🤖 AI Summary
Audio-language models (ALMs) face a critical security threat from stealthy, universal, and robust audio jailbreaking attacks—where imperceptible first-person toxic speech features exploit weaknesses in ALM multimodal alignment mechanisms, leading to cross-task, cross-audio-type, and real-world acoustic misclassifications.
Method: We propose the first universal audio-modal jailbreaking framework, integrating adversarial perturbation synthesis, cross-prompt/task/sample generalization design, realistic acoustic environment simulation, and internal representation attribution analysis.

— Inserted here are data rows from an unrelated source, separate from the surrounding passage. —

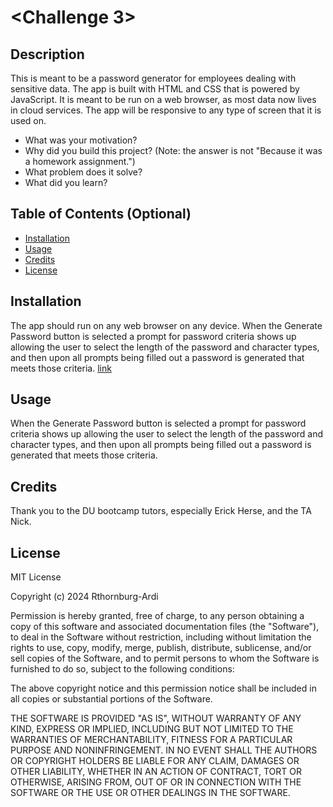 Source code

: # <Challenge 3>

## Description

This is meant to be a password generator for employees dealing with sensitive data. The app is built with HTML and CSS that is powered by JavaScript. It is meant to be run on a web browser, as most data now lives in cloud services. The app will be responsive to any type of screen that it is used on. 

- What was your motivation?
- Why did you build this project? (Note: the answer is not "Because it was a homework assignment.")
- What problem does it solve?
- What did you learn?

## Table of Contents (Optional)

- [Installation](#installation)
- [Usage](#usage)
- [Credits](#credits)
- [License](#license)

## Installation

The app should run on any web browser on any device. When the Generate Password button is selected a prompt for password criteria shows up allowing the user to select the length of the password and character types, and then upon all prompts being filled out a password is generated that meets those criteria. [link
](https://github.com/Rthornburg-Ardi/Challenge3.git)

## Usage

When the Generate Password button is selected a prompt for password criteria shows up allowing the user to select the length of the password and character types, and then upon all prompts being filled out a password is generated that meets those criteria.


## Credits

Thank you to the DU bootcamp tutors, especially Erick Herse, and the TA Nick.

## License

MIT License

Copyright (c) 2024 Rthornburg-Ardi

Permission is hereby granted, free of charge, to any person obtaining a copy
of this software and associated documentation files (the "Software"), to deal
in the Software without restriction, including without limitation the rights
to use, copy, modify, merge, publish, distribute, sublicense, and/or sell
copies of the Software, and to permit persons to whom the Software is
furnished to do so, subject to the following conditions:

The above copyright notice and this permission notice shall be included in all
copies or substantial portions of the Software.

THE SOFTWARE IS PROVIDED "AS IS", WITHOUT WARRANTY OF ANY KIND, EXPRESS OR
IMPLIED, INCLUDING BUT NOT LIMITED TO THE WARRANTIES OF MERCHANTABILITY,
FITNESS FOR A PARTICULAR PURPOSE AND NONINFRINGEMENT. IN NO EVENT SHALL THE
AUTHORS OR COPYRIGHT HOLDERS BE LIABLE FOR ANY CLAIM, DAMAGES OR OTHER
LIABILITY, WHETHER IN AN ACTION OF CONTRACT, TORT OR OTHERWISE, ARISING FROM,
OUT OF OR IN CONNECTION WITH THE SOFTWARE OR THE USE OR OTHER DEALINGS IN THE
SOFTWARE.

Contribution/Results: We identify semantic-phonetic coupling mismatch as the root cause of ALM alignment failure. Our method achieves high attack success rates and strong cross-model robustness, maintaining effectiveness under simulated real-world acoustic conditions. It transcends text-based jailbreaking paradigms, establishing a foundational methodology for audio-modal jailbreaking research and opening a new direction for multimodal safety evaluation.
📝 Abstract
The rise of multimodal large language models has introduced innovative human-machine interaction paradigms but also significant challenges in machine learning safety. Audio-Language Models (ALMs) are especially relevant due to the intuitive nature of spoken communication, yet little is known about their failure modes. This paper explores audio jailbreaks targeting ALMs, focusing on their ability to bypass alignment mechanisms. We construct adversarial perturbations that generalize across prompts, tasks, and even base audio samples, demonstrating the first universal jailbreaks in the audio modality, and show that these remain effective in simulated real-world conditions. Beyond demonstrating attack feasibility, we analyze how ALMs interpret these audio adversarial examples and reveal them to encode imperceptible first-person toxic speech - suggesting that the most effective perturbations for eliciting toxic outputs specifically embed linguistic features within the audio signal. These results have important implications for understanding the interactions between different modalities in multimodal models, and offer actionable insights for enhancing defenses against adversarial audio attacks.